I pulled into the hotel lot and asked for the key to her room. “Ahh f#&$!” She digs like a puppy through her purse. Just digging and digging and digging. “Where’s the key?!” She hands it to me, I run 15 steps before realizing she just handed me her AmEx card. “This isn’t a key, Mom!” – “Ah f#&$! I locked it in the room.”
I run like a cheetah to the front desk, explain the situation to the clerk, he runs me a new key and I take off for her room, passing the car. “I found the key!” Mom yells triumphantly. “Arghhhh!” I scream to myself. Inside the room, I find her only other pair of shoes, a ten year-old pair of white Reebok tennies. Oi! Are these ugly, I think to myself. Back to the car I hand them to her, and she was pretty game and only complained a little as she slipped them on her feet. Full length black mink coat, big costume jewelry…and white Reeboks.

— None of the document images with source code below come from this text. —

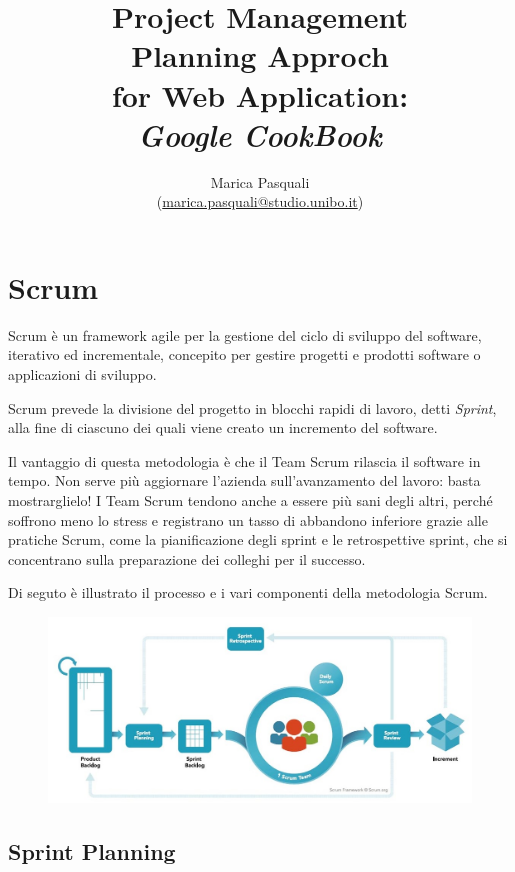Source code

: \documentclass{article}
\title{
    Project Management \\
    \textbf{ 
        Planning Approch \\
        for Web Application: \\
        \textit{Google CookBook}
    }
}
\author{
    Marica Pasquali \\ 
    (\href{mailto:marica.pasquali@studio.unibo.it}{marica.pasquali@studio.unibo.it})
}
\begin{document}
\maketitle 
\newpage
\tableofcontents 
\newpage

\section{Scrum}

Scrum è un framework agile per la gestione del ciclo di sviluppo del software, iterativo ed incrementale, concepito 
per gestire progetti e prodotti software o applicazioni di sviluppo.

Scrum prevede la divisione del progetto in blocchi rapidi di lavoro, detti \textit{Sprint}, alla fine di ciascuno 
dei quali viene creato un incremento del software. 

Il vantaggio di questa metodologia è che il Team Scrum rilascia il software in tempo. 
Non serve più aggiornare l'azienda sull'avanzamento del lavoro: basta mostrarglielo! 
I Team Scrum tendono anche a essere più sani degli altri, perché soffrono meno lo stress e registrano 
un tasso di abbandono inferiore grazie alle pratiche Scrum, come la pianificazione degli sprint e le retrospettive 
sprint, che si concentrano sulla preparazione dei colleghi per il successo.


Di seguto è illustrato il processo e i vari componenti della metodologia Scrum.

\begin{figure}[h]
    \centering
    \includegraphics[width=\textwidth]{./imgs/scrum-process.jpg}
\end{figure}


\subsection{Sprint Planning}
\end{document}
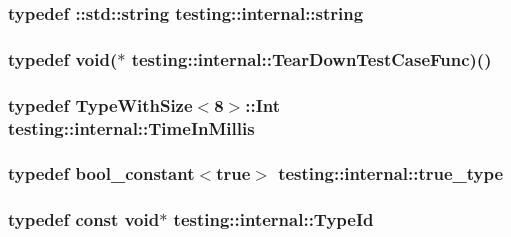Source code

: \hypertarget{namespacetesting_1_1internal_a8e8ff5b11e64078831112677156cb111}{
\subsubsection[{string}]{\setlength{\rightskip}{0pt plus 5cm}typedef \+::std\+::string {\bf testing\+::internal\+::string}}}\label{namespacetesting_1_1internal_a8e8ff5b11e64078831112677156cb111}
\hypertarget{namespacetesting_1_1internal_aad40244621b68546f3b830696225bf9b}{
\subsubsection[{Tear\+Down\+Test\+Case\+Func}]{\setlength{\rightskip}{0pt plus 5cm}typedef void($\ast$ testing\+::internal\+::\+Tear\+Down\+Test\+Case\+Func)()}}\label{namespacetesting_1_1internal_aad40244621b68546f3b830696225bf9b}
\hypertarget{namespacetesting_1_1internal_a66a845df404b38fe85c5e14a069f255a}{
\subsubsection[{Time\+In\+Millis}]{\setlength{\rightskip}{0pt plus 5cm}typedef {\bf Type\+With\+Size}$<$8$>$\+::Int {\bf testing\+::internal\+::\+Time\+In\+Millis}}}\label{namespacetesting_1_1internal_a66a845df404b38fe85c5e14a069f255a}
\hypertarget{namespacetesting_1_1internal_a62f917c3424d8841de9b49b5ec28edb4}{
\subsubsection[{true\+\_\+type}]{\setlength{\rightskip}{0pt plus 5cm}typedef {\bf bool\+\_\+constant}$<$true$>$ {\bf testing\+::internal\+::true\+\_\+type}}}\label{namespacetesting_1_1internal_a62f917c3424d8841de9b49b5ec28edb4}
\hypertarget{namespacetesting_1_1internal_ab1114197d3c657d8b7f8e0c5caa12d00}{
\subsubsection[{Type\+Id}]{\setlength{\rightskip}{0pt plus 5cm}typedef const void$\ast$ {\bf testing\+::internal\+::\+Type\+Id}}}\label{namespacetesting_1_1internal_ab1114197d3c657d8b7f8e0c5caa12d00}
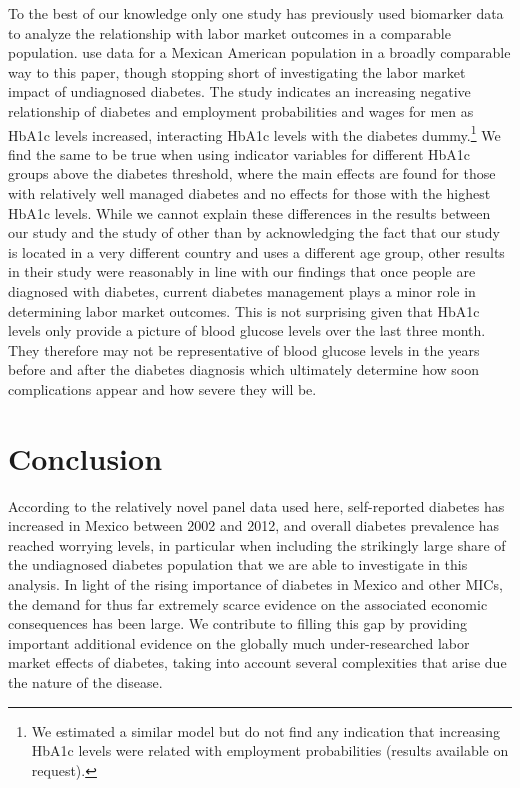 \documentclass[12pt,english,british]{article}
\begin{document}
To the best of our knowledge only one study has previously used biomarker data to analyze the relationship with labor market outcomes in a comparable population. \citet{BrownIII2011} use data for a Mexican American
population in a broadly comparable way to this paper, though stopping short of investigating
the labor market impact of undiagnosed diabetes. The study indicates
an increasing negative relationship of diabetes and employment
probabilities and wages for men as \ac{HbA1c} levels increased, interacting \ac{HbA1c} levels
with the diabetes dummy.\footnote{We estimated a similar model but
do not find any indication that increasing \ac{HbA1c} levels were
related with employment probabilities (results available on request).} We
find the same to be true when using indicator variables for different
\ac{HbA1c} groups above the diabetes threshold, where the main effects
are found for those with relatively well managed diabetes and no
effects for those with the highest \ac{HbA1c} levels. While we cannot explain these differences in the results between our study and the study of \citet{BrownIII2011} other than by acknowledging the fact that our study is located in a very different country and uses a different age group, other results in their study were reasonably in line with our findings that once people are diagnosed with diabetes, current diabetes management plays a minor role in determining labor market outcomes. This is not surprising given that \ac{HbA1c} levels only provide a picture of blood glucose levels over the last three month. They therefore may not be representative of blood glucose levels in the years before and after the diabetes diagnosis which ultimately determine how soon complications appear and how severe they will be.

\section{\label{sec:Conclusion}Conclusion}

According to the relatively novel panel data used here, self-reported diabetes has increased in Mexico between 2002 and 2012, and overall
diabetes prevalence has reached worrying
levels, in particular when including the strikingly large share of the undiagnosed diabetes population that we are able to investigate in this analysis. In light of the rising importance of diabetes in Mexico and other \ac{MICs}, the demand for  thus far extremely scarce evidence on the associated economic consequences has been large. We contribute to filling this gap by providing important additional evidence on the globally much under-researched labor market effects of diabetes, taking into account several complexities that arise due the nature of the disease.
\end{document}
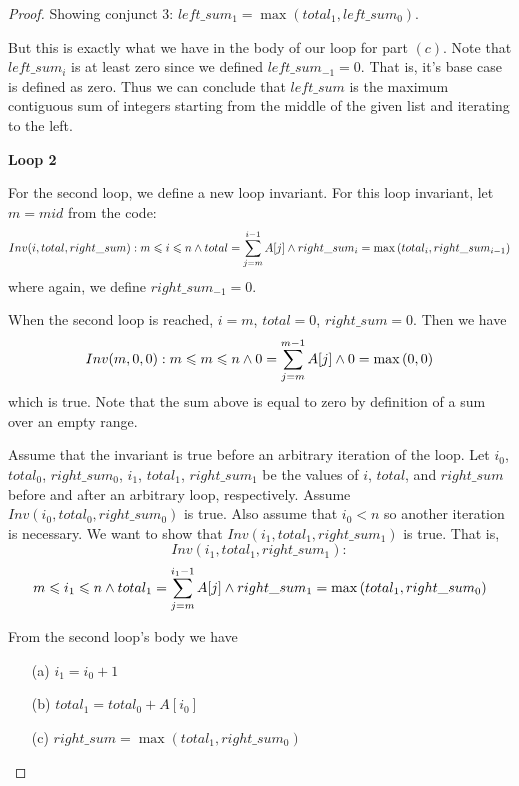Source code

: \begin{proof}
    Showing conjunct 3: $left\_sum_1 = \max{(total_1, left\_sum_0)}$.
    
    But this is exactly what we have in the body of our loop for 
    part $(c)$. Note that $left\_sum_i$ is at least zero since we defined
    $left\_sum_{-1} = 0$. That is, it's base case is defined as zero.
    Thus we can conclude that $left\_sum$ is the maximum contiguous 
    sum of integers starting from the middle of the given list and 
    iterating to the left.
    
    \vspace{10mm}
    
    \textbf{Loop 2}
    
    For the second loop, we define a new loop invariant. For this
    loop invariant, let $m = mid$ from the code:
    $$Inv(i, total, right\_sum): m \leqslant i \leqslant n 
    \wedge total = \sum_{j = m}^{i - 1}A[j]
    \wedge right\_sum_i = \max{(total_i, right\_sum_{i-1})}$$
    where again, we define $right\_sum_{-1} = 0$.
    
    \base
    
    When the second loop is reached, $i = m$, $total = 0$, 
    $right\_sum = 0$. Then we have
    \[
    Inv(m, 0, 0): m \leqslant m \leqslant n
    \wedge 0 = \sum_{j = m}^{m - 1}A[j]
    \wedge 0 = \max{(0, 0)}
    \]
    which is true.
    Note that the sum above is equal to zero by definition of a sum 
    over an empty range.
    
    \istep
    
    Assume that the invariant is true before an arbitrary iteration
    of the loop. Let $i_0$, $total_0$, $right\_sum_0$, 
    $i_1$, $total_1$, $right\_sum_1$ be the values of 
    $i$, $total$, and $right\_sum$ before and after an arbitrary loop, 
    respectively.
    Assume
    $Inv(i_0, total_0, right\_sum_0)$ is true. Also assume
    that $i_0 < n$ so another iteration is necessary.
    We want to show that $Inv(i_1, total_1, right\_sum_1)$ is true. That is,
    \[
    Inv(i_1, total_1, right\_sum_1):
    \]
    \[
    m \leqslant i_1 \leqslant n 
    \wedge total_1 = \sum_{j = m}^{i_1 - 1}A[j]
    \wedge right\_sum_1 = \max{(total_1, right\_sum_{0})}
    \]
    
    From the second loop's body we have
    \begin{enumerate}
        \item [(a)] $i_1 = i_0 + 1$
        \item [(b)] $total_1 = total_0 + A[i_0]$
        \item [(c)] $right\_sum = \max{(total_1, right\_sum_0)}$
    \end{enumerate}
    

\end{proof}
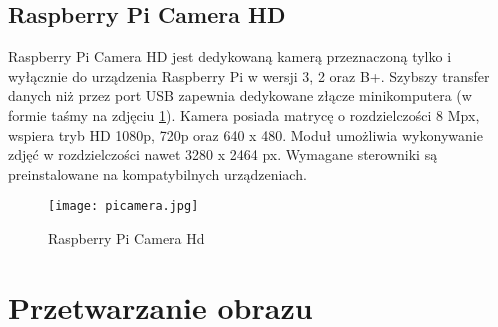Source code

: \subsection{Raspberry Pi Camera HD}
Raspberry Pi Camera HD jest dedykowaną kamerą przeznaczoną tylko i wyłącznie do urządzenia Raspberry Pi w wersji 3, 2 oraz B+. Szybszy transfer danych niż przez port USB zapewnia dedykowane złącze minikomputera (w formie taśmy na zdjęciu \ref{fig:picamera}). Kamera posiada matrycę o rozdzielczości 8 Mpx, wspiera tryb HD 1080p, 720p oraz 640 x 480. Moduł umożliwia wykonywanie zdjęć w rozdzielczości nawet 3280 x 2464 px. Wymagane sterowniki są preinstalowane na kompatybilnych urządzeniach.
\begin{figure}[H]
	\centering
	\texttt{[image: picamera.jpg]}
	\caption{Raspberry Pi Camera Hd}
	\label{fig:picamera}
\end{figure}

\section{Przetwarzanie obrazu}
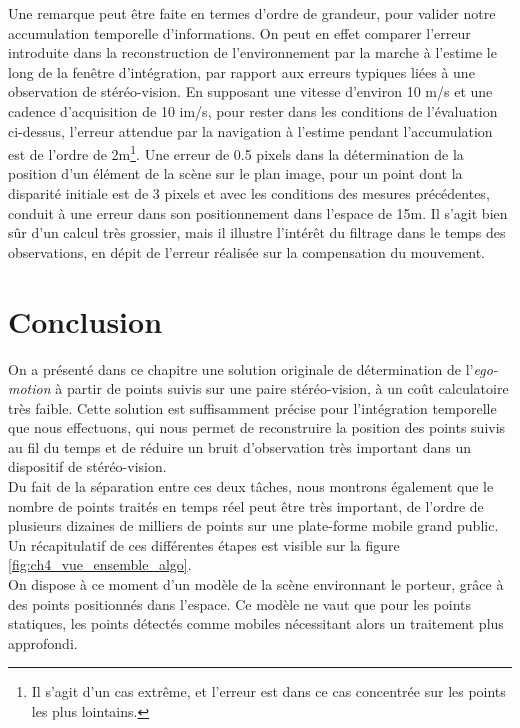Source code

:Une remarque peut être faite en termes d'ordre de grandeur, pour valider notre accumulation temporelle d'informations. On peut en effet comparer l'erreur introduite dans la reconstruction de l'environnement par la marche à l'estime le long de la fenêtre d'intégration, par rapport aux erreurs typiques liées à une observation de stéréo-vision. En supposant une vitesse d'environ 10 m/s et une cadence d'acquisition de 10 im/s, pour rester dans les conditions de l'évaluation ci-dessus, l'erreur attendue par la navigation à l'estime pendant l'accumulation est de l'ordre de 2m\footnote{Il s'agit d'un cas extrême, et l'erreur est dans ce cas concentrée sur les points les plus lointains.}. Une erreur de 0.5 pixels dans la détermination de la position d'un élément de la scène sur le plan image, pour un point dont la disparité initiale est de 3 pixels et avec les conditions des mesures précédentes, conduit à une erreur dans son positionnement dans l'espace de 15m. Il s'agit bien sûr d'un  calcul très grossier, mais il illustre l'intérêt du filtrage dans le temps des observations, en dépit de l'erreur réalisée sur la compensation du mouvement.

\section{Conclusion}
On a présenté dans ce chapitre une solution originale de détermination de l'\textit{ego-motion} à partir de points suivis sur une paire stéréo-vision, à un coût calculatoire très faible. Cette solution est suffisamment précise pour l'intégration temporelle que nous effectuons, qui nous permet de reconstruire la position des points suivis au fil du temps et de réduire un bruit d'observation très important dans un dispositif de stéréo-vision. \\
Du fait de la séparation entre ces deux tâches, nous montrons également que le nombre de points traités  en temps réel peut être très important, de l'ordre de plusieurs dizaines de milliers de points sur une plate-forme mobile grand public. Un récapitulatif de ces différentes étapes est visible sur la figure \ref{fig:ch4_vue_ensemble_algo}.\\

On dispose à ce moment d'un modèle de la scène environnant le porteur, grâce à des points positionnés dans l'espace. Ce modèle ne vaut que pour les points statiques, les points détectés comme mobiles nécessitant alors un traitement plus approfondi.


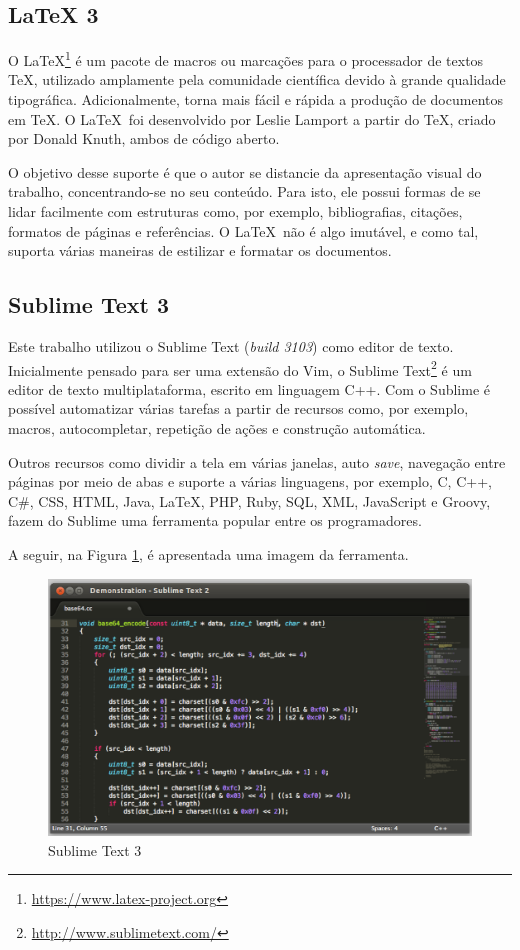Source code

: \subsection{LaTeX 3}

O \LaTeX\footnote{\url{https://www.latex-project.org}} é um pacote de macros ou marcações para o processador de textos \TeX, utilizado amplamente pela comunidade científica devido à grande qualidade tipográfica. Adicionalmente, torna mais fácil e rápida a produção de documentos em \TeX. O \LaTeX\ foi desenvolvido por Leslie Lamport a partir do \TeX, criado por Donald Knuth, ambos de código aberto.

O objetivo desse suporte é que o autor se distancie da apresentação visual do trabalho, concentrando-se no seu conteúdo. Para isto, ele possui formas de se lidar facilmente com estruturas como, por exemplo, bibliografias, citações, formatos de páginas e referências. O \LaTeX\ não é algo imutável, e como tal, suporta várias maneiras de estilizar e formatar os documentos.

\subsection{Sublime Text 3}

Este trabalho utilizou o Sublime Text (\textit{build 3103}) como editor de texto. Inicialmente pensado para ser uma extensão do Vim, o Sublime Text\footnote{\url{http://www.sublimetext.com/}} é um editor de texto multiplataforma, escrito em linguagem C++. Com o Sublime é possível automatizar várias tarefas a partir de recursos como, por exemplo, macros, autocompletar, repetição de ações e construção automática.

Outros recursos como dividir a tela em várias janelas, auto \textit{save}, navegação entre páginas por meio de abas e suporte a várias linguagens, por exemplo, C, C++, C\#, CSS, HTML, Java, \LaTeX, PHP, Ruby, SQL, XML, JavaScript e Groovy, fazem do Sublime uma ferramenta popular entre os programadores.

A seguir, na Figura \ref{sublime}, é apresentada uma imagem da ferramenta.

\begin{figure}[!h]
	\centering
	\includegraphics[scale=0.35]{figuras/suporte_tecnologico/sublime.eps}
	\caption{Sublime Text 3}
	\label{sublime}
\end{figure}

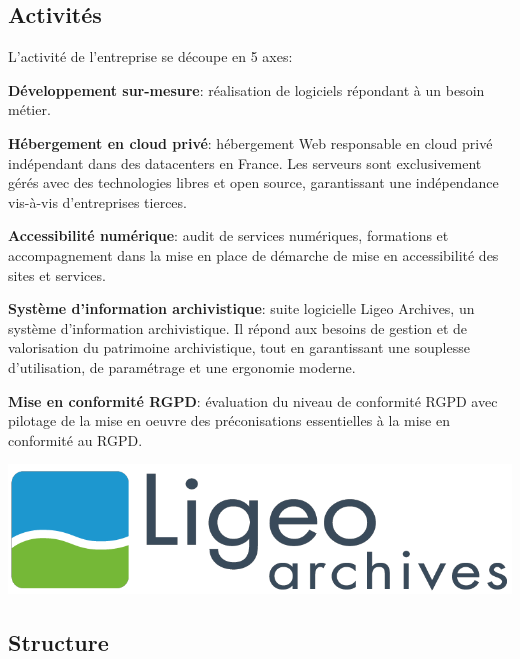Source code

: \documentclass[12pt]{article}
\begin{document}
\subsection{Activités}
L'activité de l'entreprise se découpe en 5 axes:

\noindent%
\begin{minipage}{.7\textwidth}%

\textbf{Développement sur-mesure}: réalisation de logiciels répondant à un besoin métier.

\textbf{Hébergement en cloud privé}: hébergement Web responsable en \gls{cloud privé} indépendant dans des datacenters en France. 
Les serveurs sont exclusivement gérés avec des technologies libres et open source, garantissant une indépendance vis-à-vis d'entreprises tierces.

\textbf{Accessibilité numérique}: audit de services numériques, formations et accompagnement dans la mise en place de démarche de mise en accessibilité des sites et services.

\textbf{Système d'information archivistique}: suite logicielle Ligeo Archives, un système d'information archivistique. 
Il répond aux besoins de gestion et de valorisation du patrimoine archivistique, tout en garantissant une souplesse d'utilisation, de paramétrage et une ergonomie moderne.

\textbf{Mise en conformité \gls{RGPD}}: évaluation du niveau de conformité \gls{RGPD} avec pilotage de la mise en oeuvre des préconisations essentielles à la mise en conformité au \gls{RGPD}.

\end{minipage}%
\hfill
\begin{minipage}{.3\textwidth}%
\begin{center}
    \includegraphics[scale=0.22]{src/logo_ligeo.png}
\end{center}
\end{minipage}%


\subsection{Structure}
\end{document}
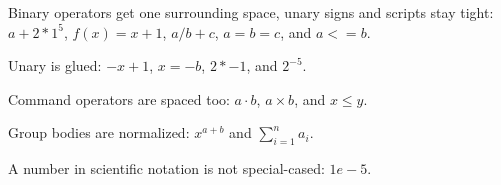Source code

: Binary operators get one surrounding space, unary signs and scripts stay tight:
$a + 2 * 1^5$, $f(x) = x + 1$, $a / b + c$, $a = b = c$, and $a <= b$.

Unary is glued: $-x + 1$, $x = -b$, $2 * -1$, and $2^{-5}$.

Command operators are spaced too: $a \cdot b$, $a \times b$, and $x \leq y$.

Group bodies are normalized: $x^{a + b}$ and $\sum_{i = 1}^n a_i$.

A number in scientific notation is not special-cased: $1e - 5$.
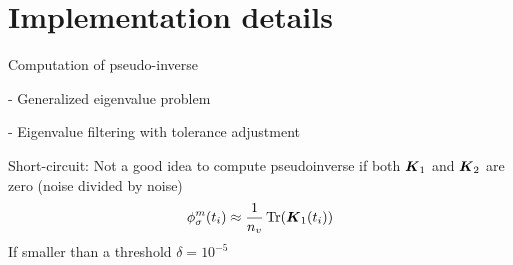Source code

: %


\section{Implementation details}
\label{sec:3-nystrom-implementation-details}

Computation of pseudo-inverse

- Generalized eigenvalue problem

- Eigenvalue filtering with tolerance adjustment


Short-circuit: Not a good idea to compute pseudoinverse if
both $\boldsymbol{K}_1$ and $\boldsymbol{K}_2$ are zero (noise divided by noise)
\begin{equation}
    \phi_{\sigma}^m(t_i) \approx \frac{1}{n_v} \operatorname{Tr}(\boldsymbol{K}_1(t_i))
    \label{equ:3-nystrom-shortcircuit-hutchinson}
\end{equation}
If smaller than a threshold $\delta = 10^{-5}$

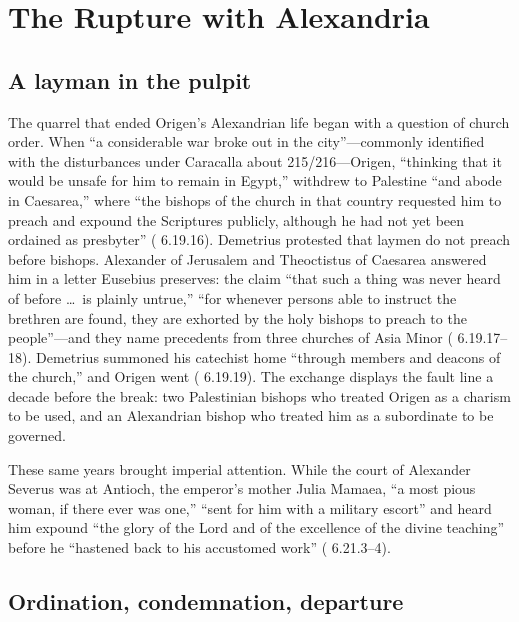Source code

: \section{The Rupture with Alexandria}

\subsection{A layman in the pulpit}

The quarrel that ended Origen's Alexandrian life began with a question of
church order. When ``a considerable war broke out in the city''---commonly
identified with the disturbances under Caracalla about 215/216---Origen,
``thinking that it would be unsafe for him to remain in Egypt,'' withdrew to
Palestine ``and abode in Caesarea,'' where ``the bishops of the church in
that country requested him to preach and expound the Scriptures publicly,
although he had not yet been ordained as presbyter'' (
6.19.16). Demetrius protested that laymen do not preach before bishops.
Alexander of Jerusalem and Theoctistus of Caesarea answered him in a letter
Eusebius preserves: the claim ``that such a thing was never heard of before
\ldots\ is plainly untrue,'' ``for whenever persons able to instruct the
brethren are found, they are exhorted by the holy bishops to preach to the
people''---and they name precedents from three churches of Asia Minor
( 6.19.17--18). Demetrius summoned his catechist home
``through members and deacons of the church,'' and Origen went ( 6.19.19). The exchange displays the fault line a decade before the
break: two Palestinian bishops who treated Origen as a charism to be used,
and an Alexandrian bishop who treated him as a subordinate to be governed.

These same years brought imperial attention. While the court of Alexander
Severus was at Antioch, the emperor's mother Julia Mamaea, ``a most pious
woman, if there ever was one,'' ``sent for him with a military escort'' and
heard him expound ``the glory of the Lord and of the excellence of the
divine teaching'' before he ``hastened back to his accustomed work''
( 6.21.3--4).

\subsection{Ordination, condemnation, departure}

Miraculously we meet with the other following car only a tad bit late, and we all make it to the train station. We get out of the car and look at the where the station is. Up three flights of stairs, not an elevator in site. She looks at me, I sigh, take her arm and we trudge up those steps one at a time. Finally up on the platform I find myself staring at her. Big, swollen fishy lips, long mink coat (do people still wear mink??), white tennis shoes with worn out soles and a chain link purse. She won’t look at me, preferring to stare off into space. My arms are folded, I’m tapping my foot more than a little agitated, wondering how I’m going to get this lady past all the masses and then…it happened. I could hear it. It all went down in slow motion…
I heard the chain pop on her likely 40 year old purse. In what seemed like slow motion, the purse fell to the ground…hit…and exploded into a million pieces. I couldn’t keep my shock to myself finding myself simply saying, “What?! What?!!” – to which she replied, “Ahh fu&%!” My friend, that had witnessed the entire experience from hotel to the train, fell on the floor in tears with laughter. All I could say to my poor mom was, “You’re a very wealthy woman, why do you have such junky things?!” Typical mom, her reply was the best, “That’s my BEST purse!”
“Ah f#%&! is right!” Somehow we got through all of it and got to the party. There were over 400 people there celebrating my brother’s new business success. Mom puffed out her chest, and through puffy lips, and white Reeboks told each and every person there what a genius her son was. Yes…truly takes after his mom.
I love you mom…I’m so happy that you still find this story so entertaining each time I tell it to you. Even 4 years later. You’re the best.